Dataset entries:
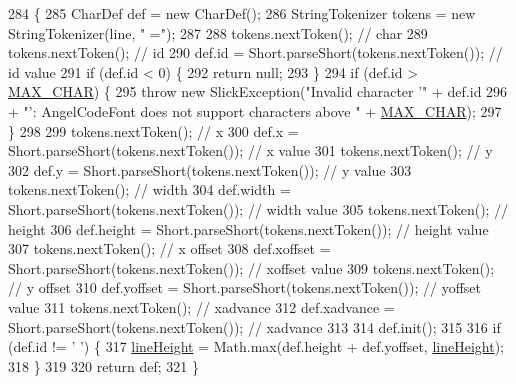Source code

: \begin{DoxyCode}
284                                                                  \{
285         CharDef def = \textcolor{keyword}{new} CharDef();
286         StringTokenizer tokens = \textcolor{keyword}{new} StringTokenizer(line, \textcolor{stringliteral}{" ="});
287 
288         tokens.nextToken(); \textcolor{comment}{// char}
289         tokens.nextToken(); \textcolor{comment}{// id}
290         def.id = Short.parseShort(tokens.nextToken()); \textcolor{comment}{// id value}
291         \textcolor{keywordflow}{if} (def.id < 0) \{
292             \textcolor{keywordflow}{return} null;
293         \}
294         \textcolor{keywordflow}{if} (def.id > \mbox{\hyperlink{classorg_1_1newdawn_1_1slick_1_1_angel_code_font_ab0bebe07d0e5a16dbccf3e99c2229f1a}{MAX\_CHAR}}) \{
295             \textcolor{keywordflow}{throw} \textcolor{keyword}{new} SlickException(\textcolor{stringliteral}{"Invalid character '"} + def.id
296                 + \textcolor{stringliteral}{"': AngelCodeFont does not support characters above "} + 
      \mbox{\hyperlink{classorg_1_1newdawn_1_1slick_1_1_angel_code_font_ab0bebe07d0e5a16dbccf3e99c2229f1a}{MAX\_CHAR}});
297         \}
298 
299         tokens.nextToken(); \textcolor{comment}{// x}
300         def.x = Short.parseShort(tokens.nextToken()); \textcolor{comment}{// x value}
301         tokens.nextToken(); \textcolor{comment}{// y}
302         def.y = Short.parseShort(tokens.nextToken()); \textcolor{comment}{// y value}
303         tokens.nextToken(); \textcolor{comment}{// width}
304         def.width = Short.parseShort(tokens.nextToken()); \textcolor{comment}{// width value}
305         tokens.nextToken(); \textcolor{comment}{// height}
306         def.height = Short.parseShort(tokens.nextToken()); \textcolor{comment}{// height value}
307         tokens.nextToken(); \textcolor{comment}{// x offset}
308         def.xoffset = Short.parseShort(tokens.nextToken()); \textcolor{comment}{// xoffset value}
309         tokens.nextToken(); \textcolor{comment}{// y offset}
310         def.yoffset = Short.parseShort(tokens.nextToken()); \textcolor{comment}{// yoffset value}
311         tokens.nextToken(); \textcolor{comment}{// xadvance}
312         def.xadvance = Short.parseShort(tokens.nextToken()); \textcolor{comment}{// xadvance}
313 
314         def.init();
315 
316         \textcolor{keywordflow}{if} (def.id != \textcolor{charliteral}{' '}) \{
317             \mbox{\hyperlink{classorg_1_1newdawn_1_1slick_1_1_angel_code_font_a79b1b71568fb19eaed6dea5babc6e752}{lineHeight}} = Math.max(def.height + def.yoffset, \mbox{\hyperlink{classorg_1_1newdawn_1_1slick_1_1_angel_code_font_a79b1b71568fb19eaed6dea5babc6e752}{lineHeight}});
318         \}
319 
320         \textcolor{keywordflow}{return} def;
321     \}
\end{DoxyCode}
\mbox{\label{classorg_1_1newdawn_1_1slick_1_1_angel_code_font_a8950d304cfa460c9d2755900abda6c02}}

* [Work item]:
Search the entries for the word "mbox" and copy every line that holds it.

* [Your response]:
294         \textcolor{keywordflow}{if} (def.id > \mbox{\hyperlink{classorg_1_1newdawn_1_1slick_1_1_angel_code_font_ab0bebe07d0e5a16dbccf3e99c2229f1a}{MAX\_CHAR}}) \{
      \mbox{\hyperlink{classorg_1_1newdawn_1_1slick_1_1_angel_code_font_ab0bebe07d0e5a16dbccf3e99c2229f1a}{MAX\_CHAR}});
317             \mbox{\hyperlink{classorg_1_1newdawn_1_1slick_1_1_angel_code_font_a79b1b71568fb19eaed6dea5babc6e752}{lineHeight}} = Math.max(def.height + def.yoffset, \mbox{\hyperlink{classorg_1_1newdawn_1_1slick_1_1_angel_code_font_a79b1b71568fb19eaed6dea5babc6e752}{lineHeight}});
\mbox{\label{classorg_1_1newdawn_1_1slick_1_1_angel_code_font_a8950d304cfa460c9d2755900abda6c02}}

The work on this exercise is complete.